Thermal cycle annealing and its application to arsenic-ion implanted HgCdTe

Arsenic ion-implantation is a standard device processing step to create selective area p+-HgCdTe (MCT) regions in planar devices. One of the issues associated with the ion-implantation process is the significant structural damage to the MCT epilayer. These structural defects limit the performance of diodes via significant tunneling reverse-bias dark currents. After ion-implantation, a high temperature annealing step is required to activate the implant (arsenic) by moving it into the tellurium sublattice and also to heal the lattice damage caused by the implantation process. In this study, we have used thermal cycle annealing (TCA) to decrease ion implantation damage. In TCA, we rapidly heat and cool an MCT sample, which provides an additional degree of freedom that is not obtainable with conventional annealing. We have successfully performed TCA for dislocation defect reduction in in-situ indium-doped MCT with limited inter-diffusion between the absorber layer and cadmium rich cap layer.
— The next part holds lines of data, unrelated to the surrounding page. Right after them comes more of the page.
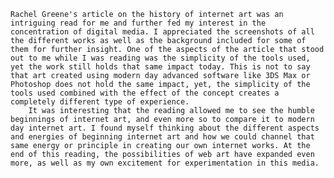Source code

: 	Rachel Greene's article on the history of internet art was an intriguing read for me and further fed my interest in the concentration of digital media. I appreciated the screenshots of all the different works as well as the background included for some of them for further insight. One of the aspects of the article that stood out to me while I was reading was the simplicity of the tools used, yet the work still holds that same impact today. This is not to say that art created using modern day advanced software like 3DS Max or Photoshop does not hold the same impact, yet, the simplicity of the tools used combined with the effect of the concept creates a completely different type of experience. 
		It was interesting that the reading allowed me to see the humble beginnings of internet art, and even more so to compare it to modern day internet art. I found myself thinking about the different aspects and energies of beginning internet art and how we could channel that same energy or principle in creating our own internet works. At the end of this reading, the possibilities of web art have expanded even more, as well as my own excitement for experimentation in this media. 
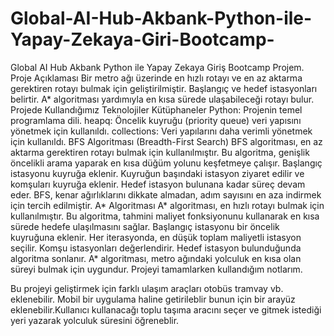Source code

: # Global-AI-Hub-Akbank-Python-ile-Yapay-Zekaya-Giri-Bootcamp-
Global AI Hub Akbank Python ile Yapay Zekaya Giriş Bootcamp Projem.
Proje Açıklaması 
Bir metro ağı üzerinde en hızlı rotayı ve en az aktarma gerektiren rotayı bulmak için geliştirilmiştir. Başlangıç ve hedef istasyonları belirtir.
A* algoritması yardımıyla en kısa sürede ulaşabileceği rotayı bulur. 
Projede Kullandığımız Teknolojiler Kütüphaneler 
Python: Projenin temel programlama dili. 
heapq: Öncelik kuyruğu (priority queue) veri yapısını yönetmek için kullanıldı. 
collections: Veri yapılarını daha verimli yönetmek için kullanıldı. 
BFS Algoritması (Breadth-First Search) 
BFS algoritması, en az aktarma gerektiren rotayı bulmak için kullanılmıştır. 
Bu algoritma, genişlik öncelikli arama yaparak en kısa düğüm yolunu keşfetmeye çalışır. 
Başlangıç istasyonu kuyruğa eklenir. 
Kuyruğun başındaki istasyon ziyaret edilir ve komşuları kuyruğa eklenir. 
Hedef istasyon bulunana kadar süreç devam eder. 
BFS, kenar ağırlıklarını dikkate almadan, adım sayısını en aza indirmek için tercih edilmiştir. 
A* Algoritması 
A* algoritması, en hızlı rotayı bulmak için kullanılmıştır. Bu algoritma, tahmini maliyet fonksiyonunu kullanarak en kısa sürede hedefe ulaşılmasını sağlar. Başlangıç istasyonu bir öncelik kuyruğuna eklenir. Her iterasyonda, en düşük toplam maliyetli istasyon seçilir. Komşu istasyonları değerlendirir. Hedef istasyon bulunduğunda algoritma sonlanır. A* algoritması, metro ağındaki yolculuk en kısa olan süreyi bulmak için uygundur. Projeyi tamamlarken kullandığım notlarım.

Bu projeyi geliştirmek için farklı ulaşım araçları otobüs tramvay vb. eklenebilir. Mobil bir uygulama haline getirileblir bunun için bir arayüz eklenebilir.Kullanıcı kullanacağı toplu taşıma aracını seçer ve gitmek istediği yeri yazarak yolculuk süresini öğreneblir.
We also investigated the application of TCA to arsenic ion-implanted MCT. Defects were studied using scanning electron microscopy (SEM) after subjecting the samples to Benson etching to decorate the defects. Mercury-deficient and tellurium-saturated overpressure anneals were performed in an attempt to increase mercury vacancy concentrations and, thereby, increase dislocation climb. Such anneals significantly increased the etch pit density (EPD) in both ion-implanted and un-implanted MCT. By cycle annealing, we have also shown EPD reduction in arsenic ion-implanted, long bar shaped MCT mesas formed on CdTe/Si substrates.